● What the exercise asks
Although the records contain pictures, repeat only the text of every line exactly.

● Data excerpts

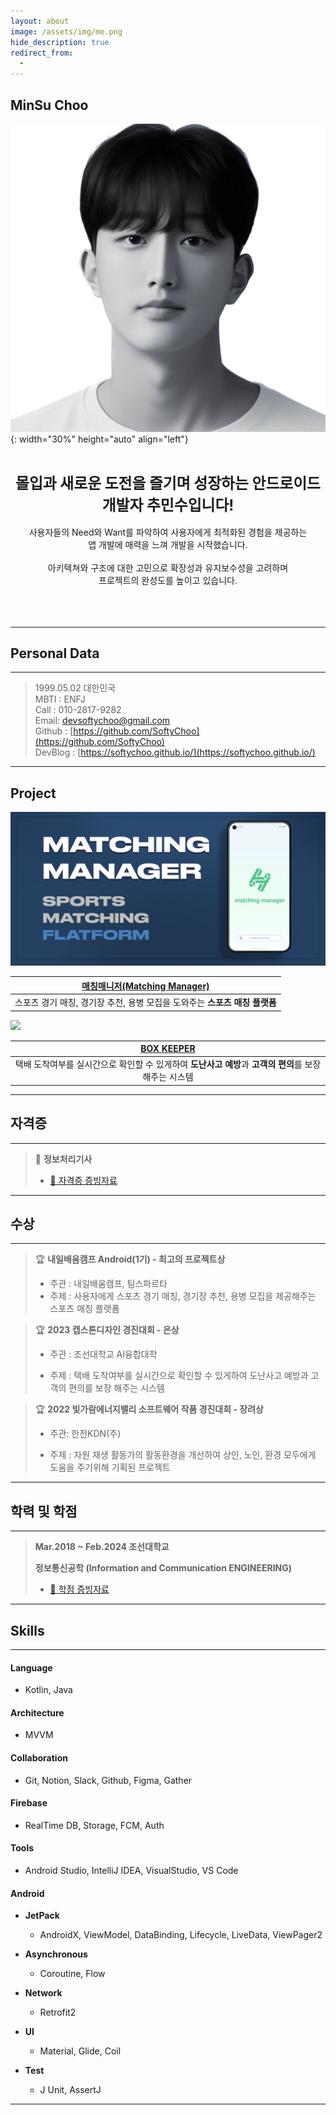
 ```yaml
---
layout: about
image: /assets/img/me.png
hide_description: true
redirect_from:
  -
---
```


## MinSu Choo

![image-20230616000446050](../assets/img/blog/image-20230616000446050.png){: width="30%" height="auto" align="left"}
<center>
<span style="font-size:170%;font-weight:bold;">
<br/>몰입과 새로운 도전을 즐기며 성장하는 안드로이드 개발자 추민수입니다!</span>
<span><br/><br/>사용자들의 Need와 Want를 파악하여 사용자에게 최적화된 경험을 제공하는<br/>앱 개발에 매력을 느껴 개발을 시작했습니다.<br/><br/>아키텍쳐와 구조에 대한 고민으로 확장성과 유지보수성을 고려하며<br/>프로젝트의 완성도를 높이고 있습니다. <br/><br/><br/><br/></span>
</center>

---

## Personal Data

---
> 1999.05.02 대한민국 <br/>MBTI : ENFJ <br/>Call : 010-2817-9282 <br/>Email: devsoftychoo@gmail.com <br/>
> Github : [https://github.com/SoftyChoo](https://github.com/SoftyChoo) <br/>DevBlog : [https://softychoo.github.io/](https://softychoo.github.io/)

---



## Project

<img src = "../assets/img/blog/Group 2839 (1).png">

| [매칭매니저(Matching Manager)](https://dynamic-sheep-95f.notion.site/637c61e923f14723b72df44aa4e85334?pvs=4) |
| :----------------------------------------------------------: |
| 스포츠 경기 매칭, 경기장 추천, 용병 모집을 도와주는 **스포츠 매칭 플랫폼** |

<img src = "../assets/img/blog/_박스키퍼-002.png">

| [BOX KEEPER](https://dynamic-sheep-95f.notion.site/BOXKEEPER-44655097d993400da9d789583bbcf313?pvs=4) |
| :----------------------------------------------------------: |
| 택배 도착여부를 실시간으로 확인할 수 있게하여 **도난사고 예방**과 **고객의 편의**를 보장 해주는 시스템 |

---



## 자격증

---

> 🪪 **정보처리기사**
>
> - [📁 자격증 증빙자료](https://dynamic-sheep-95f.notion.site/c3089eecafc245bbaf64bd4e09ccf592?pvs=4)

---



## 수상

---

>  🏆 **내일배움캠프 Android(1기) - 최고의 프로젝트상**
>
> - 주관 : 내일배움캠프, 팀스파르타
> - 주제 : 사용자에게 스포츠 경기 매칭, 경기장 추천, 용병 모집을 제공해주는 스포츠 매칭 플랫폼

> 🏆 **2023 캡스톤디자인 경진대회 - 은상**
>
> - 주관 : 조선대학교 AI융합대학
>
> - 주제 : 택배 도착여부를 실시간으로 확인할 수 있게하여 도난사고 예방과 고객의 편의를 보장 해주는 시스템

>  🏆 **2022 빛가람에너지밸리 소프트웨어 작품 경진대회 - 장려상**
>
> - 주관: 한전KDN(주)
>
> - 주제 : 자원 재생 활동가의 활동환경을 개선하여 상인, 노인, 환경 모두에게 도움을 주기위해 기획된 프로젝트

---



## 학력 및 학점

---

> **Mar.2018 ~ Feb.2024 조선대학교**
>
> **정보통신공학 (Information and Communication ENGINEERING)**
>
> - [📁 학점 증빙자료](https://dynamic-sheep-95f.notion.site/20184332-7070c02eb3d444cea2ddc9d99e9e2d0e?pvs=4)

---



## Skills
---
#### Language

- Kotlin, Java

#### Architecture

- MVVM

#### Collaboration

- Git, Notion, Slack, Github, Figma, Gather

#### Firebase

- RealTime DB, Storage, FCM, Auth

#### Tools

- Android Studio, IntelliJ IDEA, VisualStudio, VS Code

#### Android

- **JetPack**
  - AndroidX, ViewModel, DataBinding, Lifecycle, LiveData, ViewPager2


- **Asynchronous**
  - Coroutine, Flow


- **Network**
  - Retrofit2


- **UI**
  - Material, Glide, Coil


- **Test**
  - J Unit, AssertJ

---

● Result of the exercise
 ```yaml
---
layout: about
image: /assets/img/me.png
hide_description: true
redirect_from:
  -
---
```


## MinSu Choo

![image-20230616000446050](../assets/img/blog/image-20230616000446050.png){: width="30%" height="auto" align="left"}
<center>
<span style="font-size:170%;font-weight:bold;">
<br/>몰입과 새로운 도전을 즐기며 성장하는 안드로이드 개발자 추민수입니다!</span>
<span><br/><br/>사용자들의 Need와 Want를 파악하여 사용자에게 최적화된 경험을 제공하는<br/>앱 개발에 매력을 느껴 개발을 시작했습니다.<br/><br/>아키텍쳐와 구조에 대한 고민으로 확장성과 유지보수성을 고려하며<br/>프로젝트의 완성도를 높이고 있습니다. <br/><br/><br/><br/></span>
</center>

---

## Personal Data

---
> 1999.05.02 대한민국 <br/>MBTI : ENFJ <br/>Call : 010-2817-9282 <br/>Email: devsoftychoo@gmail.com <br/>
> Github : [https://github.com/SoftyChoo](https://github.com/SoftyChoo) <br/>DevBlog : [https://softychoo.github.io/](https://softychoo.github.io/)

---



## Project

<img src = "../assets/img/blog/Group 2839 (1).png">

| [매칭매니저(Matching Manager)](https://dynamic-sheep-95f.notion.site/637c61e923f14723b72df44aa4e85334?pvs=4) |
| :----------------------------------------------------------: |
| 스포츠 경기 매칭, 경기장 추천, 용병 모집을 도와주는 **스포츠 매칭 플랫폼** |

<img src = "../assets/img/blog/_박스키퍼-002.png">

| [BOX KEEPER](https://dynamic-sheep-95f.notion.site/BOXKEEPER-44655097d993400da9d789583bbcf313?pvs=4) |
| :----------------------------------------------------------: |
| 택배 도착여부를 실시간으로 확인할 수 있게하여 **도난사고 예방**과 **고객의 편의**를 보장 해주는 시스템 |

---



## 자격증

---

> 🪪 **정보처리기사**
>
> - [📁 자격증 증빙자료](https://dynamic-sheep-95f.notion.site/c3089eecafc245bbaf64bd4e09ccf592?pvs=4)

---



## 수상

---

>  🏆 **내일배움캠프 Android(1기) - 최고의 프로젝트상**
>
> - 주관 : 내일배움캠프, 팀스파르타
> - 주제 : 사용자에게 스포츠 경기 매칭, 경기장 추천, 용병 모집을 제공해주는 스포츠 매칭 플랫폼

> 🏆 **2023 캡스톤디자인 경진대회 - 은상**
>
> - 주관 : 조선대학교 AI융합대학
>
> - 주제 : 택배 도착여부를 실시간으로 확인할 수 있게하여 도난사고 예방과 고객의 편의를 보장 해주는 시스템

>  🏆 **2022 빛가람에너지밸리 소프트웨어 작품 경진대회 - 장려상**
>
> - 주관: 한전KDN(주)
>
> - 주제 : 자원 재생 활동가의 활동환경을 개선하여 상인, 노인, 환경 모두에게 도움을 주기위해 기획된 프로젝트

---



## 학력 및 학점

---

> **Mar.2018 ~ Feb.2024 조선대학교**
>
> **정보통신공학 (Information and Communication ENGINEERING)**
>
> - [📁 학점 증빙자료](https://dynamic-sheep-95f.notion.site/20184332-7070c02eb3d444cea2ddc9d99e9e2d0e?pvs=4)

---



## Skills
---
#### Language

- Kotlin, Java

#### Architecture

- MVVM

#### Collaboration

- Git, Notion, Slack, Github, Figma, Gather

#### Firebase

- RealTime DB, Storage, FCM, Auth

#### Tools

- Android Studio, IntelliJ IDEA, VisualStudio, VS Code

#### Android

- **JetPack**
  - AndroidX, ViewModel, DataBinding, Lifecycle, LiveData, ViewPager2


- **Asynchronous**
  - Coroutine, Flow


- **Network**
  - Retrofit2


- **UI**
  - Material, Glide, Coil


- **Test**
  - J Unit, AssertJ

---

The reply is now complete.